Belo Horizonte, 26 de novembro de 2009. – Manuel Saramago – Relator.
N O T A S T A Q U I G R Á F I C A S
Proferiu sustentação oral, pelos embargantes, o Dr. Bruno Sampaio Falleiros.
DES. MANUEL SARAMAGO – Sr. Presidente. Ouvi, atentamente, as palavras do ilustre Advogado, trago voto escrito e passo à sua leitura.
Conheço do recurso, aos seus pressupostos.
Em primeira instância, o digno Magistrado julgou procedente o pedido de investigação de paternidade e, entretanto, improcedente o pedido de anulação de negócios jurídicos.
Neste Tribunal, o douto Revisor, Des. Barros Levenhagen, acompanhado pela culta Vogal, Des. Maria Elza, reformou a sentença, para julgar, sim, procedente a pretensão anulatória.
O digno Relator, Des. Mauro Soares Freitas, confirmou a decisão a quo.
Agora, o recorrente, com base no voto minoritário, pretende seja mantido o decisum de primeiro grau, dizendo terem sido atendidos os requisitos previstos por lei, sobre não influenciando posterior herdeiro ao mundo jurídico.
Data venia, tenho entendimento afinado com a orientação vencedora.
Não há dúvida quanto ao reconhecimento da paternidade in casu.
Tanto que nem se recorreu a respeito.
Repita-se, a questão de resto tem relação com a pretensão de anulação dos negócios jurídicos havidos entre os descendentes e ascendentes na espécie.
Tais ocorreram no final da década de 1980.
O investigante nasceu em 1956.
O pai dele morreu em 1993.
A presente ação fora ajuizada em 2001.
A paternidade fora reconhecida em 2007.
É certo que, ao tempo da realização deles, referidos negócios jurídicos ocorreram entre os ascendentes e os descendentes existentes na respectiva atmosfera jurídica.
Ainda.
Também é induvidoso que, ao tempo dos negócios ocorridos, não se havia falar em reconhecimento da paternidade do ora recorrido, fato que se deu muito tempo depois.
Entretanto, como esposado pelo entendimento majoritário, com apoio inclusive em jurisprudência do eg. STJ, o reconhecimento da paternidade produz efeitos retroativos à concepção.
E, assim, lança reflexos aos negócios apontados.

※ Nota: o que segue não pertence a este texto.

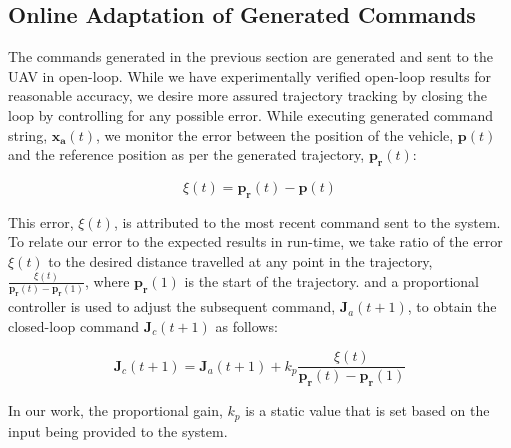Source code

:\documentclass[letterpaper, 10 pt, conference]{ieeeconf}  %
\begin{document}
\subsection{Online Adaptation of Generated Commands} \label{sec:adapt}

The commands generated in the previous section are generated and sent to the UAV in open-loop. While we have experimentally verified open-loop results for reasonable accuracy, we desire more assured trajectory tracking by closing the loop by controlling for any possible error. While executing generated command string, $\bm{x_a}(t)$, we monitor the error between the position of the vehicle, $\bm{p}(t)$ and the reference position as per the generated trajectory, $\bm{p_r}(t)$:

\begin{equation}
    \xi(t) = \bm{p_r}(t)-\bm{p}(t)
\end{equation}

This error, $\xi(t)$, is attributed to the most recent command sent to the system. To relate our error to the expected results in run-time, we take ratio of the error $\xi(t)$ to the desired distance travelled at any point in the trajectory, $\frac{\xi(t)}{\bm{p_r}(t)-\bm{p_r}(1)}$, where $\bm{p_r}(1)$ is the start of the trajectory. and a proportional controller is used to adjust the subsequent command, $\bm{J}_a(t+1)$, to obtain the closed-loop command $\bm{J}_c(t+1)$ as follows:

\begin{equation}
    \bm{J}_c(t+1) = \bm{J}_a(t+1) + k_p\frac{\xi(t)}{\bm{p_r}(t)-\bm{p_r}(1)}
\end{equation}

In our work, the proportional gain, $k_p$ is a static value that is set based on the input being provided to the system. 

\end{document}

Logo, impunha-se a anulação se não atendida a norma do art. 1.132 do CC de 1916, a exigir, nestes casos, a participação de todos os filhos.
Não bastasse.
A teor das provas, que foram fartas na espécie, a questão da paternidade, por certo, era do conhecimento do falecido ao tempo das negociações, como noticiam os fatos aqui narrados, ocorridos estes, como sabido, a partir da relação de trabalho estabelecida entre a mãe do investigante e a família daquele.
Aliás, em razão dos quais, certamente, o próprio autor carreia sobrenome da família do falecido.

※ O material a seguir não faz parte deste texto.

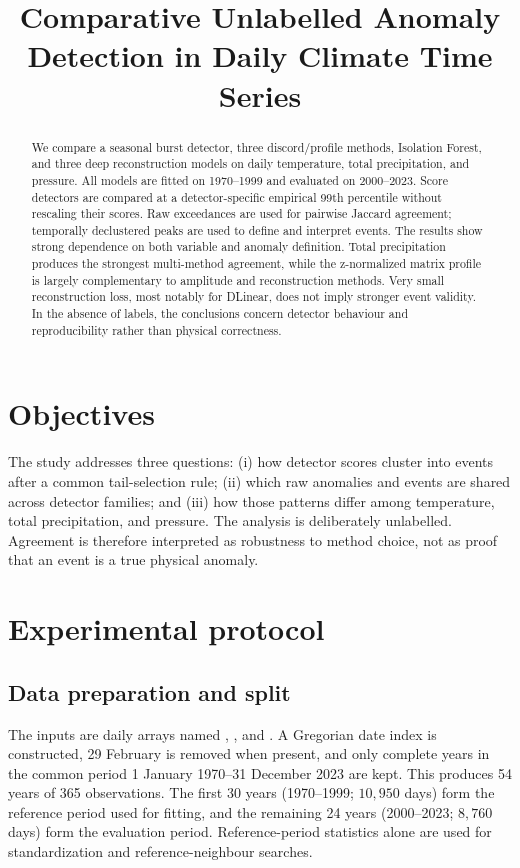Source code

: \documentclass[11pt,a4paper]{article}
\title{Comparative Unlabelled Anomaly Detection in Daily Climate Time Series}
\author{}
\date{}
\begin{document}
\maketitle

\begin{abstract}
We compare a seasonal burst detector, three discord/profile methods, Isolation
Forest, and three deep reconstruction models on daily temperature,
total precipitation, and pressure. All models are fitted on 1970--1999 and evaluated
on 2000--2023. Score detectors are compared at a detector-specific empirical
99th percentile without rescaling their scores. Raw exceedances are used for
pairwise Jaccard agreement; temporally declustered peaks are used to define and
interpret events. The results show strong dependence on both variable and
anomaly definition. Total precipitation produces the strongest multi-method
agreement, while the z-normalized matrix profile is largely complementary to
amplitude and reconstruction methods. Very small reconstruction loss, most
notably for DLinear, does not imply stronger event validity. In the absence of
labels, the conclusions concern detector behaviour and reproducibility rather
than physical correctness.
\end{abstract}

\section{Objectives}
The study addresses three questions: (i) how detector scores cluster into
events after a common tail-selection rule; (ii) which raw anomalies and events
are shared across detector families; and (iii) how those patterns differ among
temperature, total precipitation, and pressure. The analysis is deliberately
unlabelled. Agreement is therefore interpreted as robustness to method choice,
not as proof that an event is a true physical anomaly.

\section{Experimental protocol}

\subsection{Data preparation and split}
The inputs are daily arrays named ,
, and . A Gregorian
date index is constructed, 29 February is removed when present, and only
complete years in the common period 1 January 1970--31 December 2023 are kept.
This produces 54 years of 365 observations. The first 30 years (1970--1999;
$10{,}950$ days) form the reference period used for fitting, and the remaining
24 years (2000--2023; $8{,}760$ days) form the evaluation period.
Reference-period statistics alone are used for standardization and
reference-neighbour searches.
\end{document}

Sendo mesmo estranho que tais negócios tivessem ocorrido de uma só vez e de forma parcelada se, como alegado, o produto das vendas era para tratamento de saúde do falecido, nada, porém, se tendo trazido a respeito.
Tudo, pois, deixando sinais incomuns da negociação.
Assim, repita-se, seguindo o entendimento majoritário, o pedido de anulação era mesmo procedente.
Ao exposto, rejeito os embargos.
Custas, na forma da lei.
DES. MAURO SOARES DE FREITAS – Sr. Presidente. De igual forma, ouvi, atentamente, o ilustre Advogado, de quem recebi memorial. O voto minoritário é da minha lavra, e, nesta oportunidade, acolho os embargos, na esteira de meu posicionamento por ocasião do julgamento da apelação.
DES. BARROS LEVENHAGEN – Sr. Presidente. Mantenho o meu entendimento anterior e, com a devida vênia, também rejeito os embargos.
DES. NEPOMUCENO SILVA – Permito-me concordar com o eminente Relator, Des. Manuel Saramago, data venia, por entender que o caso é mesmo de rejeição dos embargos.
Pois a decisão judicial, que definiu o autor da herança, como pai do embargado, tem efeitos retroativos ao momento do nascimento do filho (com eficácia ex tunc). Assim, a venda de ascendente a descendente, para ser válida, precisa da concordância de todos os descendentes, e isso demonstra que o negócio jurídico, efetivado sem consentimento do filho reconhecido judicialmente, deve ser anulado, máxime se se considerar que o genitor já sabia de sua existência, quando da celebração do negócio jurídico.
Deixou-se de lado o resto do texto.